**Work item:** Sort through the entries below and pull out lines containing the word "images".

[Collected data]
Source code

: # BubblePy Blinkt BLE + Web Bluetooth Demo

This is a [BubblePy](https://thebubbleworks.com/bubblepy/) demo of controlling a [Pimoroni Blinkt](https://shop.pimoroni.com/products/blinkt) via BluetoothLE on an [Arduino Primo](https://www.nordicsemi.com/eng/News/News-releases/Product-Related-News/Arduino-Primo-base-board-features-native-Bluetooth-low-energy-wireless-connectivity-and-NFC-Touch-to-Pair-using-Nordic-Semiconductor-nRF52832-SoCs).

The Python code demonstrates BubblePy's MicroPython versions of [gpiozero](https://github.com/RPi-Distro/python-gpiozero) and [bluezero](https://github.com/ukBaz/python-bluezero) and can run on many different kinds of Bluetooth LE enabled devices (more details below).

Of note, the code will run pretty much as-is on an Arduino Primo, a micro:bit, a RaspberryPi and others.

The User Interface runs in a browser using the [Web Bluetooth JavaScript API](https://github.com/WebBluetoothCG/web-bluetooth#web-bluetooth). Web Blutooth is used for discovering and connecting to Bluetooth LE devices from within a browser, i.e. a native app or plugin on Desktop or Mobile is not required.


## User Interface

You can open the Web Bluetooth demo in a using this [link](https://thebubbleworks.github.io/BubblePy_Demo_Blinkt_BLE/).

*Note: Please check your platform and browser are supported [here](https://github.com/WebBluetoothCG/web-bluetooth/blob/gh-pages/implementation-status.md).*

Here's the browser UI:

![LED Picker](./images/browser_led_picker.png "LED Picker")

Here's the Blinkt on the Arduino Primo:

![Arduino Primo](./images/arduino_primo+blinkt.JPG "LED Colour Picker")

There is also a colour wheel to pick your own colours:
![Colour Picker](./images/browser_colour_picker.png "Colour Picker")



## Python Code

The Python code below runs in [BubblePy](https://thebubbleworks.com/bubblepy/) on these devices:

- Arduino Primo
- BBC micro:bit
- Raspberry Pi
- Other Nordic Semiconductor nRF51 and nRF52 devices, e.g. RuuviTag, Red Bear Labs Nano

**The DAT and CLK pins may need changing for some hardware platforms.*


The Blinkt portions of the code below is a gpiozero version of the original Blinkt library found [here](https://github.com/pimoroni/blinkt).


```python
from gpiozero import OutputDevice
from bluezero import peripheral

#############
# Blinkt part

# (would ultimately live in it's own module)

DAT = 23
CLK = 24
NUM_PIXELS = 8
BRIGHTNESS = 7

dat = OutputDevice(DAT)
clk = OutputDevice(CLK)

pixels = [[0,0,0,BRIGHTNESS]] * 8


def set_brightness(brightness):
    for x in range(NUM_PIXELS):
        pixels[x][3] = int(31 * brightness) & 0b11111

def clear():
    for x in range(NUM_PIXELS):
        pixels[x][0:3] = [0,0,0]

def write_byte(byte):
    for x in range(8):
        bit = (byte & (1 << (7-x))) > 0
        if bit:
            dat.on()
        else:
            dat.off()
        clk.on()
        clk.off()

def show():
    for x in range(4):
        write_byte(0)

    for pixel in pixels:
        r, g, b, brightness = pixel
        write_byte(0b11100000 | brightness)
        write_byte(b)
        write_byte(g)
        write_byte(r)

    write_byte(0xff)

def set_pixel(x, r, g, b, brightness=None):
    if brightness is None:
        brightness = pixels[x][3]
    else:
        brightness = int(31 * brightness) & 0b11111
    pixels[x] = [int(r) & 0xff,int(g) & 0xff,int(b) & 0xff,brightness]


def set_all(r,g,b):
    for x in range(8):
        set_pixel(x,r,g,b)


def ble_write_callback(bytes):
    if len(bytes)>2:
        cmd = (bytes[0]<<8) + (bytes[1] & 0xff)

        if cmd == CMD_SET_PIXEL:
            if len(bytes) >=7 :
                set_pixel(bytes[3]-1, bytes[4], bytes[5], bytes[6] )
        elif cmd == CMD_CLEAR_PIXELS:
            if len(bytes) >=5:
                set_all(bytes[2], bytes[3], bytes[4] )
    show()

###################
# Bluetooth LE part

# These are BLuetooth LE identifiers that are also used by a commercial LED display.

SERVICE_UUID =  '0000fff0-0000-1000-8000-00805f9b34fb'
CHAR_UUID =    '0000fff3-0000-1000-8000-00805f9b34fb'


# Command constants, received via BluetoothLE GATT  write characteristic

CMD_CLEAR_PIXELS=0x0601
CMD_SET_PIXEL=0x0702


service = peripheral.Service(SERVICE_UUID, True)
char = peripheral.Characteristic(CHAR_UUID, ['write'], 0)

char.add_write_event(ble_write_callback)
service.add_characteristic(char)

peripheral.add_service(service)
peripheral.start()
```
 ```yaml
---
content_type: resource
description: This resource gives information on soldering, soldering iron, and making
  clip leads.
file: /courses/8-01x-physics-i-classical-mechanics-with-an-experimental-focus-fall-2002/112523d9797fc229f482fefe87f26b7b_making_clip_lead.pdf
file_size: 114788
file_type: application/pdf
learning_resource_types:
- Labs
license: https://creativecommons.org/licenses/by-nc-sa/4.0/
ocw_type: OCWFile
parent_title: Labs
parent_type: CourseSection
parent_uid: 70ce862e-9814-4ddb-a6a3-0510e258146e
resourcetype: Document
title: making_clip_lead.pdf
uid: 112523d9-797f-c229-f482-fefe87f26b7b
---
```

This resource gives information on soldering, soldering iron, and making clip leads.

**Solution for this exercise:**
![LED Picker](./images/browser_led_picker.png "LED Picker")
![Arduino Primo](./images/arduino_primo+blinkt.JPG "LED Colour Picker")
![Colour Picker](./images/browser_colour_picker.png "Colour Picker")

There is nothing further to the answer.